|Turner, Kenneth - Ken|
Submitted to: Journal of Animal Science
Publication Type: Abstract Only
Publication Acceptance Date: 3/3/2004
Publication Date: 7/26/2004
Citation: Wildeus, S., Turner, K.E., Collins, J.R. 2004. Effect of two levels of corn-based supplementation on forage intake, growth, and blood parameters in boer- and kiko-sired crossbred kids. Journal of Animal Science. 82(1):356.

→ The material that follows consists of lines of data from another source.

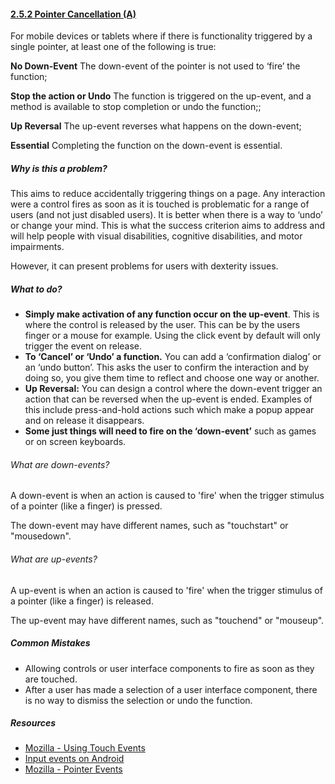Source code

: #### [2.5.2 Pointer Cancellation (A)](https://www.w3.org/TR/WCAG21/#pointer-cancellation)

For mobile devices or tablets where if there is functionality triggered by a single pointer, at least one of the following is true:

<strong>No Down-Event</strong>
The down-event of the pointer is not used to ‘fire’ the function;

<strong>Stop the action or Undo</strong>
The function is triggered on the up-event, and a method  is available to stop completion or undo the function;;

<strong>Up Reversal</strong>
The up-event reverses what happens on the down-event;

<strong>Essential</strong>
Completing the function on the down-event is essential.

##### Why is this a problem?

This aims to reduce accidentally triggering things on a page. Any interaction were a control fires as soon as it is touched is problematic for a range of users (and not just disabled users). It is better when there is a way to ‘undo’ or change your mind. This is what the success criterion aims to address and will help people with visual disabilities, cognitive disabilities, and motor impairments.

However, it can present problems for users with dexterity issues.

##### What to do?

* <strong>Simply make activation of any function occur on the up-event</strong>. This is where the control is released by the user. This can be by the users finger or a mouse for example. Using the click event by default will only trigger the event on release.
* <strong>To ‘Cancel’ or ‘Undo’ a function.</strong> You can add a ‘confirmation dialog’ or an ‘undo button’. This asks the user to confirm the interaction and by doing so, you give them time to reflect and choose one way or another.
* <strong>Up Reversal:</strong> You can design a control where the down-event trigger an action that can be reversed when the up-event is ended. Examples of this include press-and-hold actions such which make a popup appear and on release it disappears. 
* <strong>Some just things will need to fire on the ‘down-event’</strong> such as games or on screen keyboards.

###### What are down-events?

A down-event is when an action is caused to 'fire' when the trigger stimulus of a pointer (like a finger) is pressed.

The down-event may have different names, such as "touchstart" or "mousedown".

###### What are up-events?

A up-event is when an action is caused to 'fire' when the trigger stimulus of a pointer (like a finger) is released.

The up-event may have different names, such as "touchend" or "mouseup".

##### Common Mistakes

* Allowing controls or user interface components to fire as soon as they are touched.
* After a user has made a selection of a user interface component, there is no way to dismiss the selection or undo the function.

##### Resources

* [Mozilla - Using Touch Events](https://developer.mozilla.org/en-US/docs/Web/API/Touch_events/Using_Touch_Events)
* [Input events on Android](https://developer.android.com/guide/topics/ui/ui-events)
* [Mozilla - Pointer Events](https://developer.mozilla.org/en-US/docs/Web/API/Pointer_events)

Technical Abstract: Meat goat production in the U.S. extensively uses the Boer breed in crosses with landrace goat breeds (i.e. Spanish) or dairy (i.e. Nubian) to take advantage of their meat-type conformation and heterosis derived from crossbreeding. The Kiko meat goat was recently introduced into the U.S. as an alternative to the Boer meat goat. Research information is needed on performance of the Kiko crossbreds compared to Boer crossbreds used in meat goat finishing systems. Feed intake, growth, live grade, and blood metabolites were measured in 32 Boer (B) and Kiko (K)-sired intact male kids from Spanish (S) and Myotonic (M) dams, offered tall fescue hay (15.3% CP, 56.1% NDF, 37.9% ADF, 45.2% IVTD) and supplemented with a corn/soybean meal/whole cottonseed concentrate (16% CP) at either 2% or 3% BW. Kids were allocated to 6 pens (3 pens/supplement level) stratified by breed type and fed for 98 d. Total DMI by pen was lower for 2% than 3% supplementation in the beginning of the trial (4.21 vs. 3.55% BW), but decreased, and was not different between groups in middle and end of the trial (treatment x time on trial; P < 0.01). Forage DMI was greater (P < 0.001) for 2% than 3% supplementation throughout the experiment (1.46 vs. 0.79% BW) and was reduced (P < 0.001) in both groups in the middle and end of the trial. ADG and final BW were lower (P < 0.001) at 2% (101 g/d; 25.0 kg) than 3% (137 g/d; 28.4 kg) supplementation, but not affected by sire or dam breed. Kids supplemented at 2% BW had higher (P < 0.01) blood concentrations (mg/dl) of urea nitrogen (21.3 vs. 19.3) and lower (P<.001) glucose (63.1 vs. 72.1) compared to those supplemented at 3% BW; creatinine being similar. Supplement level had no affect on live grade, but B-sire kids scored higher (P < 0.05) than K-sired kids, and kids from M scored higher (P < 0.05) than kids from S. B-sired kids had higher (P < 0.001) blood concentrations of urea nitrogen (21.7 vs. 19) and creatinine (0.63 vs. 0.57) and lower (P < 0.01) glucose (65.9 vs. 69.2) compared to K-sired kids. Kids from M dams had higher (P < 0.05) blood creatinine levels than kids from S dams. Data suggest that sire breed impacted live grade and blood metabolites. Animals receiving the 3% level of supplementation grew faster, but incomplete consumption towards the of the trial would suggest that a maximum level of energy supplementation for finishing goats was between 2 and 3% BW.